Bipolar Molecules with High Triplet Energies: Synthesis, Photophysical, and Structural Properties.

Abstract

This article sheds new light on the interplay of electronic and conformational effects in luminescent bipolar molecules. A series of carbazole/1,3,4-oxadiazole hybrid molecules is described in which the optoelectronic properties are systematically varied by substituent effects which tune the intramolecular torsion angles. The synthesis, photophysical properties, cyclic voltammetric data, X-ray crystal structures, and DFT calculations are presented. Excited state intramolecular charge transfer (ICT) is observed from the donor carbazole/2,7-dimethoxycarbazole to the acceptor phenyl/diphenyloxadiazole moieties.
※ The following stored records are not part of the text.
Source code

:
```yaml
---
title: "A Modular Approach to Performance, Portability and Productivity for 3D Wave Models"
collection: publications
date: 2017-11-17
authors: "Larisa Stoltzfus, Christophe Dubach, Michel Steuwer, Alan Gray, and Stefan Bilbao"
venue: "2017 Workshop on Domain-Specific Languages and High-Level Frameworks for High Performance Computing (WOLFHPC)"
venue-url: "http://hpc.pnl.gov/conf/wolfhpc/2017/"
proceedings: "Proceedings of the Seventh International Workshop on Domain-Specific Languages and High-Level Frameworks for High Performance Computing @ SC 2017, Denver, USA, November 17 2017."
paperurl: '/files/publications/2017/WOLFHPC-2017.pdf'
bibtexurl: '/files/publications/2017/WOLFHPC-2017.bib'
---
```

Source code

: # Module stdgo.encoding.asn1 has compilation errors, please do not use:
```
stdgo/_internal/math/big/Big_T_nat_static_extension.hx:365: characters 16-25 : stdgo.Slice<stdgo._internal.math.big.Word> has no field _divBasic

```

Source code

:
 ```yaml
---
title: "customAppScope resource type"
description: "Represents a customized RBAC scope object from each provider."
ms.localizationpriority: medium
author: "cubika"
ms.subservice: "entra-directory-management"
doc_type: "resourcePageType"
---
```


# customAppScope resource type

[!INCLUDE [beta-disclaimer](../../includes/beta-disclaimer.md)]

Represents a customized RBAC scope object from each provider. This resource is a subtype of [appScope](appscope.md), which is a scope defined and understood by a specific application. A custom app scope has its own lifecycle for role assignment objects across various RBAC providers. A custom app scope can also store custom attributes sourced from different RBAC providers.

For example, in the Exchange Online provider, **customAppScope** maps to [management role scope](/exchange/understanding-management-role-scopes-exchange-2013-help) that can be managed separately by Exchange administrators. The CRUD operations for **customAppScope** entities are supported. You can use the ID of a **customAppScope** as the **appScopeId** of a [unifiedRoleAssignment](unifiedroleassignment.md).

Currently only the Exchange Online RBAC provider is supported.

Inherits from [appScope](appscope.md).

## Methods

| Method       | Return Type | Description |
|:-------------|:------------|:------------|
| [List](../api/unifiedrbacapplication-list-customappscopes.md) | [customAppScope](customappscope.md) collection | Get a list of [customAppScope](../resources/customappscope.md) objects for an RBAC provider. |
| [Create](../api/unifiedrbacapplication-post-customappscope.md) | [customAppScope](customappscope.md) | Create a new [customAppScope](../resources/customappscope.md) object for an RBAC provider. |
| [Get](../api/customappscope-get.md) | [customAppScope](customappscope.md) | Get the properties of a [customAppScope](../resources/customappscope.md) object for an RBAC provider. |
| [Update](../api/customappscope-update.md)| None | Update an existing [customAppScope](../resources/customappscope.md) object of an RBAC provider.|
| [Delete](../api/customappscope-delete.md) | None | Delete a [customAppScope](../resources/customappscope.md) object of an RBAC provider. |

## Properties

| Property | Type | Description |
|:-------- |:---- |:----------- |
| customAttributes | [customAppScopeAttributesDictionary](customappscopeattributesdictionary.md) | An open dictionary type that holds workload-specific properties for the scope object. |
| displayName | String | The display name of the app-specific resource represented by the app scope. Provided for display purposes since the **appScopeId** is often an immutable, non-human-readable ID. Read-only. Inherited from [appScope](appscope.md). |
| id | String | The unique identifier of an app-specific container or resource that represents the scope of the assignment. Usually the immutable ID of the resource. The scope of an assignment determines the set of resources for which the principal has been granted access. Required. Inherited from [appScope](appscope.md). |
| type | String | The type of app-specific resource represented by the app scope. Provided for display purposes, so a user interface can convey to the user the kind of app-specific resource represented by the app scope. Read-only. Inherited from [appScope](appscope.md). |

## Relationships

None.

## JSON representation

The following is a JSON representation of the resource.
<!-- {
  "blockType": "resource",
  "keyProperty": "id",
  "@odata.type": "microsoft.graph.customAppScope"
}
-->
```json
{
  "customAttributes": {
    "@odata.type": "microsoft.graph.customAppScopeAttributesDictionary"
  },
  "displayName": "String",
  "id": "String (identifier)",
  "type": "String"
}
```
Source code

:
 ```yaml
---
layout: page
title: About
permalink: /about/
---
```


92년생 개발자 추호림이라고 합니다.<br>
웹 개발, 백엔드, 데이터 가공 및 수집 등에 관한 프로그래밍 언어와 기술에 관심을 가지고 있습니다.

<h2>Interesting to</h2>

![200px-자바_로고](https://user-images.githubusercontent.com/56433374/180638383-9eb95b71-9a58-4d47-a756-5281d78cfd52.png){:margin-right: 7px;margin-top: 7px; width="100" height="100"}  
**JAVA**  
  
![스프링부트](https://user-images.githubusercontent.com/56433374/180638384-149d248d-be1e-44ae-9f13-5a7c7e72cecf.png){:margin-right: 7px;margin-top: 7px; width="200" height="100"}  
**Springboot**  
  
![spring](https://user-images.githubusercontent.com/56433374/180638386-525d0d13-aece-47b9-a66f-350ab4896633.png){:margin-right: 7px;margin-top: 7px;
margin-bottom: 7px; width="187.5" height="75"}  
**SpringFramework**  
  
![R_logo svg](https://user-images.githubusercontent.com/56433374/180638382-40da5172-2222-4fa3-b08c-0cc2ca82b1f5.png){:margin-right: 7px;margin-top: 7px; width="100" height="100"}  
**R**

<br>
Introducing more bulky substituents onto the diphenyloxadiazole fragment systematically increases the singlet and triplet energy levels (ES and ET) and blue shifts the absorption and emission bands. The triplet excited state is located mostly on the oxadiazole unit. The introduction of 2,7-dimethoxy substituents onto the carbazole moiety lowers the value of ES, although ET is unaffected, which means that the singlet–triplet gap is reduced (for 7bES – ET = 0.61 eV). A strategy has been established for achieving unusually high triplet levels for bipolar molecules (ET = 2.64–2.78 eV at 14 K) while at the same time limiting the increase in the singlet energy.